» **Task directions**
Lines below that include "hooks" are the answer; copy each one.

» **Dataset extract**
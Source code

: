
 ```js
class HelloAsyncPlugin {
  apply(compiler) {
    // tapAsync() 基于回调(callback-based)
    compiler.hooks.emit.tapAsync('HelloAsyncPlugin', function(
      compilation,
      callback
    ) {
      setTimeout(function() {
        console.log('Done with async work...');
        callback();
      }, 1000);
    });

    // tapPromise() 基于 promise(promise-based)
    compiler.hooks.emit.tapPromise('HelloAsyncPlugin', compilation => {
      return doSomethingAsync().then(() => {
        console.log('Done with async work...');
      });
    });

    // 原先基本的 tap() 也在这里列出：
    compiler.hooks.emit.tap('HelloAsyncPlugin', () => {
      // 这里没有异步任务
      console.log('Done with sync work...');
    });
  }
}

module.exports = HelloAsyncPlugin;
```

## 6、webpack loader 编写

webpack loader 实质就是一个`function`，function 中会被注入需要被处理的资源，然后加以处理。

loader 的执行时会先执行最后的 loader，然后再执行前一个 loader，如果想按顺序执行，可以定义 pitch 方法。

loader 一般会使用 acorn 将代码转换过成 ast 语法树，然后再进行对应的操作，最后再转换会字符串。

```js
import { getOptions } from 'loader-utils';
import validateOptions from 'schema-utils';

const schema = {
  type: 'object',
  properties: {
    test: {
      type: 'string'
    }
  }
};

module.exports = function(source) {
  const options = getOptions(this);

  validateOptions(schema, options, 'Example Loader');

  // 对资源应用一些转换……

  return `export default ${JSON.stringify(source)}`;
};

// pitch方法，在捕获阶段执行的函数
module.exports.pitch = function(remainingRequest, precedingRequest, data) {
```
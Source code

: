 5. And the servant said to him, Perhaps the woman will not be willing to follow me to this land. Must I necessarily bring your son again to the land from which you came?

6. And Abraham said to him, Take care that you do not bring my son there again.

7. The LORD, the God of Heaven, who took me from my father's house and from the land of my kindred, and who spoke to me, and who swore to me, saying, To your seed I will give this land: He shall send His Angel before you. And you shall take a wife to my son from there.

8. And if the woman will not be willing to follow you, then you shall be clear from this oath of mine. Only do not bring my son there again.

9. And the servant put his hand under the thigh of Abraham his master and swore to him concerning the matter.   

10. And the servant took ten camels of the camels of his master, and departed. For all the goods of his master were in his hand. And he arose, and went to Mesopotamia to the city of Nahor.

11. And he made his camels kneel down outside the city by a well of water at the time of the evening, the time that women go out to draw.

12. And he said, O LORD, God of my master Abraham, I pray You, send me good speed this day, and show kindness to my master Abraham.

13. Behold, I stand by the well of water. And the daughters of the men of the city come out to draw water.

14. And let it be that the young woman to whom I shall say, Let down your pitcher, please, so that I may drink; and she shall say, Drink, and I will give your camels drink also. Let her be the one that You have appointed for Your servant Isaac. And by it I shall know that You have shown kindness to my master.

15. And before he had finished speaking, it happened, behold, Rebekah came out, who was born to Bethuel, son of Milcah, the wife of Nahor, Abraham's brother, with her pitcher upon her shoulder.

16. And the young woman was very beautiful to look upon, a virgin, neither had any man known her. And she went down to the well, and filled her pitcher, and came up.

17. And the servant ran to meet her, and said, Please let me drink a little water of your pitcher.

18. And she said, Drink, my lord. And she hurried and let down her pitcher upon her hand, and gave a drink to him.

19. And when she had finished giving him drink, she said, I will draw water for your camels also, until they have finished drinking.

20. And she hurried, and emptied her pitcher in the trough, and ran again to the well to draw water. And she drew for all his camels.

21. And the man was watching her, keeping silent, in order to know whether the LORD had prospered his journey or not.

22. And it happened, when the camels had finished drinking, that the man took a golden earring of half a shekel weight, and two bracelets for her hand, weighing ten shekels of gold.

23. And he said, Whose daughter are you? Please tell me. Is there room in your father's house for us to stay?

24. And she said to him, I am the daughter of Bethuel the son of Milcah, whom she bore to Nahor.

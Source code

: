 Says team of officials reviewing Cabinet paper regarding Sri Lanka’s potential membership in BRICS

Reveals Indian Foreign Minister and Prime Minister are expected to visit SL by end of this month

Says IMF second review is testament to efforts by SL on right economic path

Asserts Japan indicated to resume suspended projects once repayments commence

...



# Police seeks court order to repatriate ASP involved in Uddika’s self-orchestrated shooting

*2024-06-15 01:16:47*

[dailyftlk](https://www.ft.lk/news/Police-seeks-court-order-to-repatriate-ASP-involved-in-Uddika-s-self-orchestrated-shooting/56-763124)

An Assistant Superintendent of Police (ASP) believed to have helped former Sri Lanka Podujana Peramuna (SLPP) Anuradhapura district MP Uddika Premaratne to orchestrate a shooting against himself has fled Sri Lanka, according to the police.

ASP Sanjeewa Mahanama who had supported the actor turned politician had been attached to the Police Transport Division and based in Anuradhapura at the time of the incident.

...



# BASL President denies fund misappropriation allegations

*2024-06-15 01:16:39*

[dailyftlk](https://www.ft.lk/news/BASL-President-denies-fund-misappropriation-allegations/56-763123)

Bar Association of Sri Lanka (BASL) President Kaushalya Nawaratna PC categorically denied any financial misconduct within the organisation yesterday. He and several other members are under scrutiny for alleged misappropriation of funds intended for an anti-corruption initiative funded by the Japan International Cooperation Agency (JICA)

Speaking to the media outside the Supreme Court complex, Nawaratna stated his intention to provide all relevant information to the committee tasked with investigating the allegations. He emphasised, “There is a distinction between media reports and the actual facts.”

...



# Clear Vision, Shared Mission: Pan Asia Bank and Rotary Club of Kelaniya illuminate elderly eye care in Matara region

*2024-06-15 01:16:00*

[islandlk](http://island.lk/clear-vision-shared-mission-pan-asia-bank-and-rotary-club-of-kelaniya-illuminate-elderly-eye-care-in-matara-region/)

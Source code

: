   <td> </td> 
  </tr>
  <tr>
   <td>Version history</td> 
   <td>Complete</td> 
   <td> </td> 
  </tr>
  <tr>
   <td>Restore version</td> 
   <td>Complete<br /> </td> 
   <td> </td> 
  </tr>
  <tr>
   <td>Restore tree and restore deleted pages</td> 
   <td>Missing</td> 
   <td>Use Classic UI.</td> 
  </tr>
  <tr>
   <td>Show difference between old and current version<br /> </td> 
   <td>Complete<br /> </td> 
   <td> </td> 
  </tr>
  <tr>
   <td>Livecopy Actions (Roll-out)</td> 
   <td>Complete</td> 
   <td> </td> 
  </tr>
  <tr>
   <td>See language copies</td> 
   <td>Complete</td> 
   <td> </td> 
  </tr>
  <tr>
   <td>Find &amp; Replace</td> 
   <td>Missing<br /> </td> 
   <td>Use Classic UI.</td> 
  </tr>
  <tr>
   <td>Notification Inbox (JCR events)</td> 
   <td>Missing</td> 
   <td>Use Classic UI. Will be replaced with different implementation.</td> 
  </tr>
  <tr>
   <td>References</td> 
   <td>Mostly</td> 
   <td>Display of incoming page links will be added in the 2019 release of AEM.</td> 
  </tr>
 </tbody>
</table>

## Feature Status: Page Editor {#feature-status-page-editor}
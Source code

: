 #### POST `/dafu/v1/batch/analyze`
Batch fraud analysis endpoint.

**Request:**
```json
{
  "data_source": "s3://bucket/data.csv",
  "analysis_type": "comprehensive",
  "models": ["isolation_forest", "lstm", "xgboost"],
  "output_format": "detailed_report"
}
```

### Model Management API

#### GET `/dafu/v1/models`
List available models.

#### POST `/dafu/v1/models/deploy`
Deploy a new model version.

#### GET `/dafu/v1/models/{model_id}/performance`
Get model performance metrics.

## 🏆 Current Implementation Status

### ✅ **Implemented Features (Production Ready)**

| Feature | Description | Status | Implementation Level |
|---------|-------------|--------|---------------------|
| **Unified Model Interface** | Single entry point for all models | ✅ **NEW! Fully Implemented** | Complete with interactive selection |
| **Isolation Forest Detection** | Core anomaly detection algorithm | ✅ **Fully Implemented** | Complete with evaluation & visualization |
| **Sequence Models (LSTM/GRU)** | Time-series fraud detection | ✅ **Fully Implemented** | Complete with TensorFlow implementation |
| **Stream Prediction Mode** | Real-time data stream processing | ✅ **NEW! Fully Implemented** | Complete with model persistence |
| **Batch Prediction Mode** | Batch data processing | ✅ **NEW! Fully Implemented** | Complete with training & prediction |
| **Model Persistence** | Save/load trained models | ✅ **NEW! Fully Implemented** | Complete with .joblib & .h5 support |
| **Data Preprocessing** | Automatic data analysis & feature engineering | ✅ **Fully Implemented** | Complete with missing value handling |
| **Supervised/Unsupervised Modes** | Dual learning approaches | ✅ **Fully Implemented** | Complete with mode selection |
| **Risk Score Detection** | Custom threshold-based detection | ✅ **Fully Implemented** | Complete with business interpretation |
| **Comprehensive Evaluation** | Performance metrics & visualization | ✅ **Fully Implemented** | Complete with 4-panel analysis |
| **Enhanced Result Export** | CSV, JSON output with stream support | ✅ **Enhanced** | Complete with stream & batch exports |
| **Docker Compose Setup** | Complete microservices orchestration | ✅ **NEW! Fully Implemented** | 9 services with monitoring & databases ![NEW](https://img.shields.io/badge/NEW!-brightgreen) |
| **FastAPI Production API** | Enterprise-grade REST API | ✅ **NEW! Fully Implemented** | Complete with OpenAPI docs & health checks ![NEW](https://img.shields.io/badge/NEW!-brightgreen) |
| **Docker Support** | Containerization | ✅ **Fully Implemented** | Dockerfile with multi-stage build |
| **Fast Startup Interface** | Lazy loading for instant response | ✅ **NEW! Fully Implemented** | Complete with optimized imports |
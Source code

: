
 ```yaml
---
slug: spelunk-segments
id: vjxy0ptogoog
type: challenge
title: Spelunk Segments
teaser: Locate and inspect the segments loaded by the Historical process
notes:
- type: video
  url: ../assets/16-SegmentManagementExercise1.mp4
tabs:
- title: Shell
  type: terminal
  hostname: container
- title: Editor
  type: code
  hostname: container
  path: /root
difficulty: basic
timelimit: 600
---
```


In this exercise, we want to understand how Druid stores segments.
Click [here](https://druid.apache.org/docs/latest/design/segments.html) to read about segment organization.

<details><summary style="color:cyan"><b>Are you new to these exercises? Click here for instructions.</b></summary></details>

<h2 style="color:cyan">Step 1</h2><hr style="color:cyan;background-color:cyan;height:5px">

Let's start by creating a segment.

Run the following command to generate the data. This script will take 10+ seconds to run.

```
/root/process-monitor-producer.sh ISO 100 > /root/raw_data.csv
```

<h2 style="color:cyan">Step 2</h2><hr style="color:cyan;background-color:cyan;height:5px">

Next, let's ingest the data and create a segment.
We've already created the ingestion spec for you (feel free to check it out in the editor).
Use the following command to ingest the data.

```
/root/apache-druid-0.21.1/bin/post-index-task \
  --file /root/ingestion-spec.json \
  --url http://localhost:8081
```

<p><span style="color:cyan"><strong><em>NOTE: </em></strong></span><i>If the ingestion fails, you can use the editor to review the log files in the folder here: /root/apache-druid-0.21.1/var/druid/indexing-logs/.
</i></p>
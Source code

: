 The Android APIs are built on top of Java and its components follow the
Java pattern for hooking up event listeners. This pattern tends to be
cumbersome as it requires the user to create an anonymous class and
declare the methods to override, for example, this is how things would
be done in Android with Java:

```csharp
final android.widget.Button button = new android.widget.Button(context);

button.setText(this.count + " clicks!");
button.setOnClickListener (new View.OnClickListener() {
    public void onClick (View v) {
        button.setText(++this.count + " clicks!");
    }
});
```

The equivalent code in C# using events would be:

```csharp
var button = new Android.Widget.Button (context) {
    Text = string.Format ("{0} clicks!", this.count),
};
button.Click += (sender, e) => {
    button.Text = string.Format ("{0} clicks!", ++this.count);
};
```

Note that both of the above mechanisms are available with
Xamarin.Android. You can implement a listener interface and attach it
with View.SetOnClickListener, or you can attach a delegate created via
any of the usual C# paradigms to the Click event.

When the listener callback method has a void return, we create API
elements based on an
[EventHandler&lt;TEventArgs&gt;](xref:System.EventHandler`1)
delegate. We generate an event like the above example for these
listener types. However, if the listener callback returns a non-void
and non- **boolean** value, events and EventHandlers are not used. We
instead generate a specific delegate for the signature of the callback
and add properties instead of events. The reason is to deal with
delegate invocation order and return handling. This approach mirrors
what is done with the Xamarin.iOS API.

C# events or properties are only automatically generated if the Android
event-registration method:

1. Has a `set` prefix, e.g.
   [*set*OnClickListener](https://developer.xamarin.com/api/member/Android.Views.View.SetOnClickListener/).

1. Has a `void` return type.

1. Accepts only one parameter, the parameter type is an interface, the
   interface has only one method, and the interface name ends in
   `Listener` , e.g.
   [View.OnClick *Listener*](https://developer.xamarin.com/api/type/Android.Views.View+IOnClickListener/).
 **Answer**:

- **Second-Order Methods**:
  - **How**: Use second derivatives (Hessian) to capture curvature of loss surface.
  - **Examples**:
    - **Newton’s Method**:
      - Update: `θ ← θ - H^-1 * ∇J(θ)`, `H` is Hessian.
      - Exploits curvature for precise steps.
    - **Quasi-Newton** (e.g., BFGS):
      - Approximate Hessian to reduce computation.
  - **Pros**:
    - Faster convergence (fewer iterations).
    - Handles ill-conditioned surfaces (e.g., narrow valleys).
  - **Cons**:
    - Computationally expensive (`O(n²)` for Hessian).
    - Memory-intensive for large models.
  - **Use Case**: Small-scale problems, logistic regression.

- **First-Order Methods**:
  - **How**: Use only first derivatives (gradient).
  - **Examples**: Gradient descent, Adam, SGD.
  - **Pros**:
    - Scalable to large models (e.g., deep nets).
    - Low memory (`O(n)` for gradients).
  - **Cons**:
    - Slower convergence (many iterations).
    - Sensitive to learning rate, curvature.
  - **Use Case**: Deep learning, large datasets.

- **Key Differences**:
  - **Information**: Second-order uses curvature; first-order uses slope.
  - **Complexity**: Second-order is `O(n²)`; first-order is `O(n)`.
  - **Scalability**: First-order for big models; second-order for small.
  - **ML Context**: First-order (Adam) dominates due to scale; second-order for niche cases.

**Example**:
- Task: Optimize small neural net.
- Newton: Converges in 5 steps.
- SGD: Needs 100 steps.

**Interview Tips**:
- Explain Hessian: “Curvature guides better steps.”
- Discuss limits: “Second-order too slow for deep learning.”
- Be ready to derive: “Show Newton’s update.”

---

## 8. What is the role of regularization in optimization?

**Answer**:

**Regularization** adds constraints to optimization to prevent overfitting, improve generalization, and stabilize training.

» **Exercise solution**
    compiler.hooks.emit.tapAsync('HelloAsyncPlugin', function(
    compiler.hooks.emit.tapPromise('HelloAsyncPlugin', compilation => {
    compiler.hooks.emit.tap('HelloAsyncPlugin', () => {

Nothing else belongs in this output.